Listed records:

· · · ·

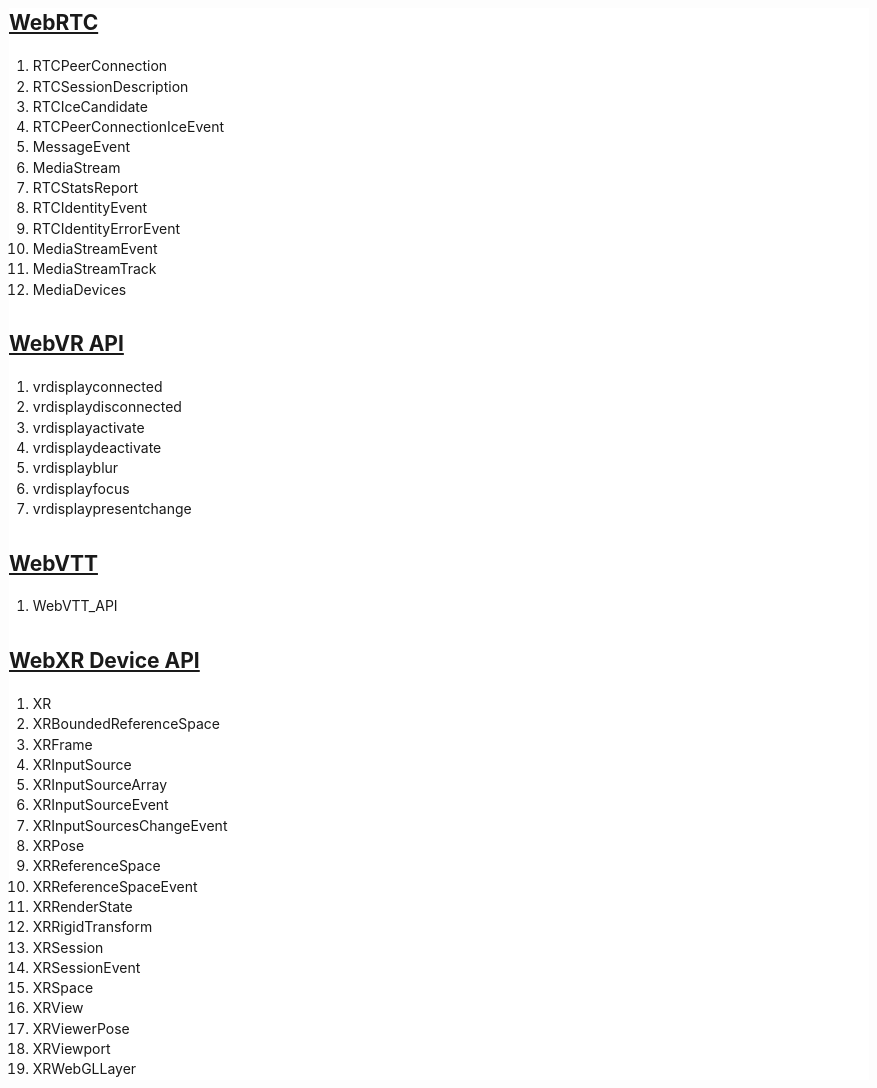 
## [WebRTC](https://developer.mozilla.org/ru/docs/Web/API/WebRTC_API)

1. RTCPeerConnection
2. RTCSessionDescription
3. RTCIceCandidate
4. RTCPeerConnectionIceEvent
5. MessageEvent
6. MediaStream
7. RTCStatsReport
8. RTCIdentityEvent
9. RTCIdentityErrorEvent
10. MediaStreamEvent
11. MediaStreamTrack
12. MediaDevices


## [WebVR API](https://developer.mozilla.org/ru/docs/Web/API/WebVR_API)

1. vrdisplayconnected
2. vrdisplaydisconnected
3. vrdisplayactivate
4. vrdisplaydeactivate
5. vrdisplayblur
6. vrdisplayfocus
7. vrdisplaypresentchange


## [WebVTT](https://developer.mozilla.org/ru/docs/Web/API/WebVTT_API)

1. WebVTT_API

## [WebXR Device API](https://developer.mozilla.org/ru/docs/Web/API/WebXR_Device_API)

1. XR
2. XRBoundedReferenceSpace
3. XRFrame
4. XRInputSource
5. XRInputSourceArray
6. XRInputSourceEvent
7. XRInputSourcesChangeEvent
8. XRPose
9. XRReferenceSpace
10. XRReferenceSpaceEvent
11. XRRenderState
12. XRRigidTransform
13. XRSession
14. XRSessionEvent
15. XRSpace
16. XRView
17. XRViewerPose
18. XRViewport
19. XRWebGLLayer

· · · ·

Required work:
Across the listing, tally every line that includes the word "https" and supply the total alone.

Exercise solution:
4